### Problem details
Skip all lines in the entries below that come before the one containing "## Getting Started". Repeat that line and the rest exactly.

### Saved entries
====

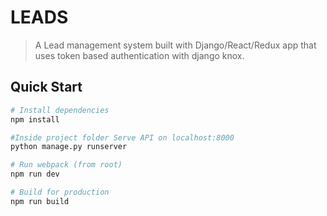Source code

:# LEADS

> A Lead management system built with Django/React/Redux app that uses token based authentication with django knox.

## Quick Start

```bash
# Install dependencies
npm install

#Inside project folder Serve API on localhost:8000
python manage.py runserver

# Run webpack (from root)
npm run dev

# Build for production
npm run build
```
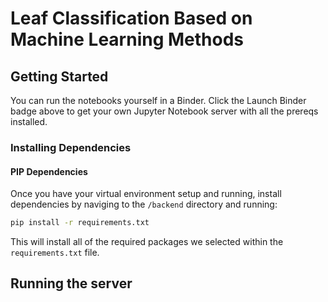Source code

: # Leaf Classification Based on Machine Learning Methods

## Getting Started

You can run the notebooks yourself in a Binder. 
Click the Launch Binder badge above to get your own Jupyter Notebook server with all the prereqs installed.



### Installing Dependencies


#### PIP Dependencies

Once you have your virtual environment setup and running, install dependencies by naviging to the `/backend` directory and running:

```bash
pip install -r requirements.txt
```

This will install all of the required packages we selected within the `requirements.txt` file.

## Running the server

====

### Task response
## Getting Started

You can run the notebooks yourself in a Binder. 
Click the Launch Binder badge above to get your own Jupyter Notebook server with all the prereqs installed.



### Installing Dependencies


#### PIP Dependencies

Once you have your virtual environment setup and running, install dependencies by naviging to the `/backend` directory and running:

```bash
pip install -r requirements.txt
```

This will install all of the required packages we selected within the `requirements.txt` file.

## Running the server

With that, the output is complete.